Garth rose an eyebrow and sat at the table with Freda and Maximus at opposite ends.
“Is this some sort of sick joke?” Garth frowned, not understanding.
“It’s a puzzle I’m sure you can figure out. The rules are simple really. I’ll give you a hint, you must cheat.” Lester purred and curled his lips into a devious smile, “You could even say it has the power to help you in many realms other than this one.”
Garth contemplated how he could possibly cheat his way out of this world? A spell that got them into it could also get them out, but how? He got his spellbook out and flipped through it. There was nothing new other than the standard spells. Garth sighed, sitting there at a loss for what felt like hours until he lifted his head and stared at Lester.
“This is stupid! What kind of puzzle is this, Ted?” Maximus would raise his fist to the sky. “I’m done playing games. Sitting here solving riddles isn’t going to get us home! There has to be some man we talk to or a dungeon in the depths of a cave that holds the spell! Give me something to smash!” He nearly lunged himself at Lester in aggravation.
Garth winced as his friend roared in dismay while Freda was preoccupied with keeping Maximus at bay.
“If it’s Ted’s game we’re playing then we’ve got to think like Ted.” Garth ran his hands through his hair, grasping at it like straws.
Freda patted Maximus down beside her. “What could be a universal cheat that would work in our world?”
Maximus grumbled with his short temper, “After this I’m going back to old school games. Those are easy. You don’t ever see this type of shit happening with Spyro or Mortal Kombat.”

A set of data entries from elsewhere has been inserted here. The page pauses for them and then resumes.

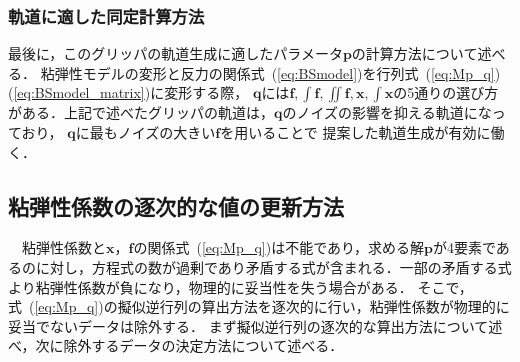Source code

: \documentclass[a4paper]{jarticle}
\begin{document}
\subsubsection{軌道に適した同定計算方法}
\label{subsubsec:approproate_calculation}
最後に，このグリッパの軌道生成に適したパラメータ$\mathbf{p}$の計算方法について述べる．
粘弾性モデルの変形と反力の関係式~(\ref{eq:BSmodel})を行列式~(\ref{eq:Mp_q})(\ref{eq:BSmodel_matrix})に変形する際，
$\mathbf{q}$には$\boldsymbol{f}, \int{\boldsymbol{f}} , \iint{\boldsymbol{f}}, \boldsymbol{x} , \int{\boldsymbol{x}}$の5通りの選び方がある．上記で述べたグリッパの軌道は，$\mathbf{q}$のノイズの影響を抑える軌道になっており，
$\mathbf{q}$に最もノイズの大きい$\boldsymbol{f}$を用いることで
提案した軌道生成が有効に働く．

\subsection{粘弾性係数の逐次的な値の更新方法}\label{subsec:downsample}
　粘弾性係数と$\boldsymbol{x}$，$\boldsymbol{f}$の関係式~(\ref{eq:Mp_q})は不能であり，求める解$\mathbf{p}$が4要素であるのに対し，方程式の数が過剰であり矛盾する式が含まれる．一部の矛盾する式より粘弾性係数が負になり，物理的に妥当性を失う場合がある．
そこで，式~(\ref{eq:Mp_q})の擬似逆行列の算出方法を逐次的に行い，粘弾性係数が物理的に妥当でないデータは除外する．
まず擬似逆行列の逐次的な算出方法について述べ，次に除外するデータの決定方法について述べる．
\end{document}
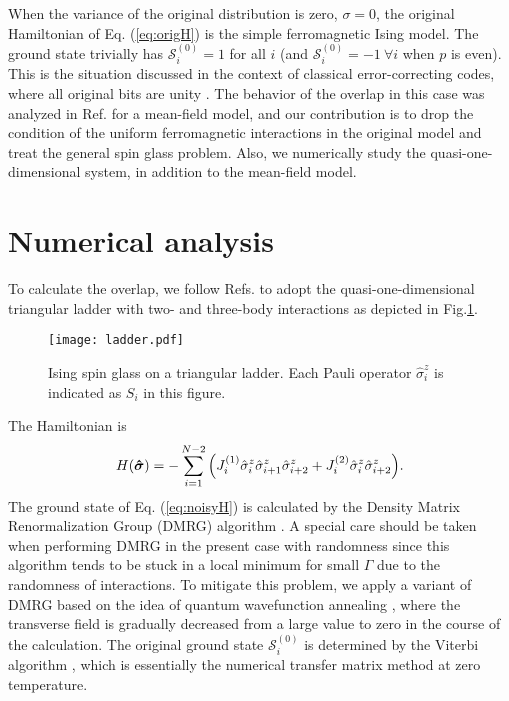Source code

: \documentclass[aps,pra,twocolumn,groupedaddress,longbibliography]{revtex4}
\def\v#1{\mbox{\boldmath $#1$}}
\newcommand{\Sig}{\sigma}
\begin{document}
When the variance of the original distribution is zero, $\sigma = 0$, the original Hamiltonian of Eq. (\ref{eq:origH}) is the simple ferromagnetic Ising model.  The ground state trivially has $\mathcal{S}^{(0)}_i=1$  for all $i$ (and  $\mathcal{S}^{(0)}_i=-1 ~\forall i$ when $p$ is even).  This is the situation discussed in the context of classical error-correcting codes, where all original bits are unity \cite{nsmrbook}. The behavior of the overlap in this case was analyzed in Ref. \cite{Otsubo2012} for a mean-field model, and our contribution is to drop the condition of the uniform ferromagnetic interactions in the original model and treat the general spin glass problem. Also, we numerically study the quasi-one-dimensional system, in addition to the mean-field model.


\section{Numerical analysis} 
\label{sec:numericalresult}
To calculate the overlap, we follow Refs. \cite{rujan1993,Nishimura2016} to adopt the quasi-one-dimensional triangular ladder with two- and three-body interactions as depicted in Fig.\ref{fig:ladder}. 
\begin{figure}
	\centering
	\texttt{[image: ladder.pdf]}
	\caption{Ising spin glass on a triangular ladder. Each Pauli operator $\hat{\Sig}_i^{z}$ is indicated as $S_i$ in this figure.}
	\label{fig:ladder}
\end{figure}
The Hamiltonian is
\begin{align}
	\label{eq:ladder}
	H(\v{\hat{\Sig}}) = -\sum_{i=1}^{N-2}\Big(J_i^{(1)}\hat{\Sig}_{i}^{z}\hat{\Sig}_{i+1}^{z}\hat{\Sig}_{i+2}^{z}+J_i^{(2)}\hat{\Sig}_{i}^{z}\hat{\Sig}_{i+2}^{z}\Big).
\end{align}
The ground state of Eq. (\ref{eq:noisyH}) is calculated by the Density Matrix Renormalization Group (DMRG) algorithm \cite{White1992,White1993}. A special care should be taken when performing DMRG in the present case with randomness since this algorithm tends to be stuck in a local minimum for small $\Gamma$ due to the randomness of interactions. To mitigate this problem, we apply a variant of DMRG based on the idea of quantum wavefunction annealing \cite{Rodriguez-Laguna2007, Rodriguez-Laguna2014}, where the transverse field is gradually decreased from a large value to zero in the course of the calculation. The original ground state $\mathcal{S}^{(0)}_i$ is determined by  the Viterbi algorithm \cite{viterbi1967}, which is essentially the numerical transfer matrix method at zero temperature.
\end{document}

“I mean, the only cheat code I can think of is-” Freda tried to speak but was interrupted.
“The Konami code!” Maximus pounded his fist on the table. “Up, up, down, down, left, right, left, right, B, A!”
Garth slapped his hands down and grinned. “That’s it Maximus!”
Freda slumped over relieved. “Now let’s figure out how to cast it.”
“You’ll need not only the help of your cleric, Garth, but a tool…” Lester would eye the box and swat it to them. “Figure out how to open it.”
Freda would take no time at all but carelessly swipe up the key on the table and jam it into the box, twisting it. The box rumbled, letting a black thick ink ooze out of the keyhole, the ink consuming her hand and crawling up her arm. She let out a loud shriek and shook her arm about as the box flew around, still connected to her hand.
Garth almost let out a laugh, seeing the sight of this small elven woman with a box attached to her hand being waved around like a bee was near her. Garth snapped back to his new reality and pinned her down. “Get the box open!”
“Get it off! Get if off, hurry!” Freda struggled, still in shock that her arm was slowly becoming one with this black ooze.
“Hold still!” Maximus brought up his large dwarven hammer and crashed it down overtop the box as fast as he could. He almost didn’t have time to react to his action before the box split open and splinters soared through the air. Freda pushed Garth off her and shook her hand once more as the box was no more and the ooze crept back into nothingness. Freda and Garth watched in fear at the disaster before them.
“I hate cursed objects!” Freda yelled and shriveled back into the corner of the small room.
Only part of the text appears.